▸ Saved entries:
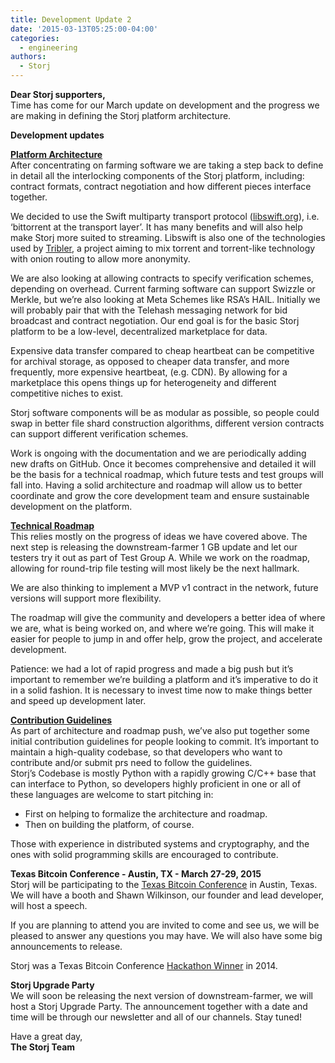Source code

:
 ```yaml
---
title: Development Update 2
date: '2015-03-13T05:25:00-04:00'
categories:
  - engineering
authors:
  - Storj
---
```

**Dear Storj supporters,**  
Time has come for our March update on development and the progress we are making in defining the Storj platform architecture.  

<!--more-->
  
**Development updates**  
  
**[Platform Architecture](http://storj.us8.list-manage.com/track/click?u=edba9fc4ce8b9095a31859cba&id=75f61d6fe7&e=813daa4cbf)**  
After concentrating on farming software we are taking a step back to define in detail all the interlocking components of the Storj platform, including: contract formats, contract negotiation and how different pieces interface together.  
  
We decided to use the Swift multiparty transport protocol ([libswift.org](http://storj.us8.list-manage2.com/track/click?u=edba9fc4ce8b9095a31859cba&id=e4e1269b51&e=813daa4cbf)), i.e. ‘bittorrent at the transport layer’. It has many benefits and will also help make Storj more suited to streaming. Libswift is also one of the technologies used by [Tribler](http://storj.us8.list-manage1.com/track/click?u=edba9fc4ce8b9095a31859cba&id=ab2e44d9e7&e=813daa4cbf), a project aiming to mix torrent and torrent-like technology with onion routing to allow more anonymity.  
  
We are also looking at allowing contracts to specify verification schemes, depending on overhead. Current farming software can support Swizzle or Merkle, but we’re also looking at Meta Schemes like RSA’s HAIL. Initially we will probably pair that with the Telehash messaging network for bid broadcast and contract negotiation. Our end goal is for the basic Storj platform to be a low-level, decentralized marketplace for data.  
  
Expensive data transfer compared to cheap heartbeat can be competitive for archival storage, as opposed to cheaper data transfer, and more frequently, more expensive heartbeat, (e.g. CDN). By allowing for a marketplace this opens things up for heterogeneity and different competitive niches to exist.  
  
Storj software components will be as modular as possible, so people could swap in better file shard construction algorithms, different version contracts can support different verification schemes.  
  
Work is ongoing with the documentation and we are periodically adding new drafts on GitHub. Once it becomes comprehensive and detailed it will be the basis for a technical roadmap, which future tests and test groups will fall into. Having a solid architecture and roadmap will allow us to better coordinate and grow the core development team and ensure sustainable development on the platform.  
  
[**Technical Roadmap**](http://storj.us8.list-manage.com/track/click?u=edba9fc4ce8b9095a31859cba&id=20634a353d&e=813daa4cbf)  
This relies mostly on the progress of ideas we have covered above. The next step is releasing the downstream-farmer 1 GB update and let our testers try it out as part of Test Group A. While we work on the roadmap, allowing for round-trip file testing will most likely be the next hallmark.  
  
We are also thinking to implement a MVP v1 contract in the network, future versions will support more flexibility.  
  
The roadmap will give the community and developers a better idea of where we are, what is being worked on, and where we’re going. This will make it easier for people to jump in and offer help, grow the project, and accelerate development.  
  
Patience: we had a lot of rapid progress and made a big push but it’s important to remember we’re building a platform and it’s imperative to do it in a solid fashion. It is necessary to invest time now to make things better and speed up development later.  
  
[**Contribution Guidelines**](http://storj.us8.list-manage2.com/track/click?u=edba9fc4ce8b9095a31859cba&id=0802f904f6&e=813daa4cbf)  
As part of architecture and roadmap push, we’ve also put together some initial contribution guidelines for people looking to commit. It’s important to maintain a high-quality codebase, so that developers who want to contribute and/or submit prs need to follow the guidelines.  
Storj’s Codebase is mostly Python with a rapidly growing C/C++ base that can interface to Python, so developers highly proficient in one or all of these languages are welcome to start pitching in:

*   First on helping to formalize the architecture and roadmap.
*   Then on building the platform, of course.

Those with experience in distributed systems and cryptography, and the ones with solid programming skills are encouraged to contribute.  
  
**Texas Bitcoin Conference - Austin, TX - March 27-29, 2015**  
Storj will be participating to the [Texas Bitcoin Conference](http://storj.us8.list-manage1.com/track/click?u=edba9fc4ce8b9095a31859cba&id=4a3b7a0eb5&e=813daa4cbf) in Austin, Texas. We will have a booth and Shawn Wilkinson, our founder and lead developer, will host a speech.  
  
If you are planning to attend you are invited to come and see us, we will be pleased to answer any questions you may have. We will also have some big announcements to release.  
  
Storj was a Texas Bitcoin Conference [Hackathon Winner](http://storj.us8.list-manage.com/track/click?u=edba9fc4ce8b9095a31859cba&id=ea4e2921f9&e=813daa4cbf) in 2014.  

**Storj Upgrade Party**  
We will soon be releasing the next version of downstream-farmer, we will host a Storj Upgrade Party. The announcement together with a date and time will be through our newsletter and all of our channels. Stay tuned!

  
Have a great day,  
**The Storj Team**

▸ The task: Check every line of the entries above, and copy those that carry the string "Upgrade".

▸ Output of the task:
**Storj Upgrade Party**  
We will soon be releasing the next version of downstream-farmer, we will host a Storj Upgrade Party. The announcement together with a date and time will be through our newsletter and all of our channels. Stay tuned!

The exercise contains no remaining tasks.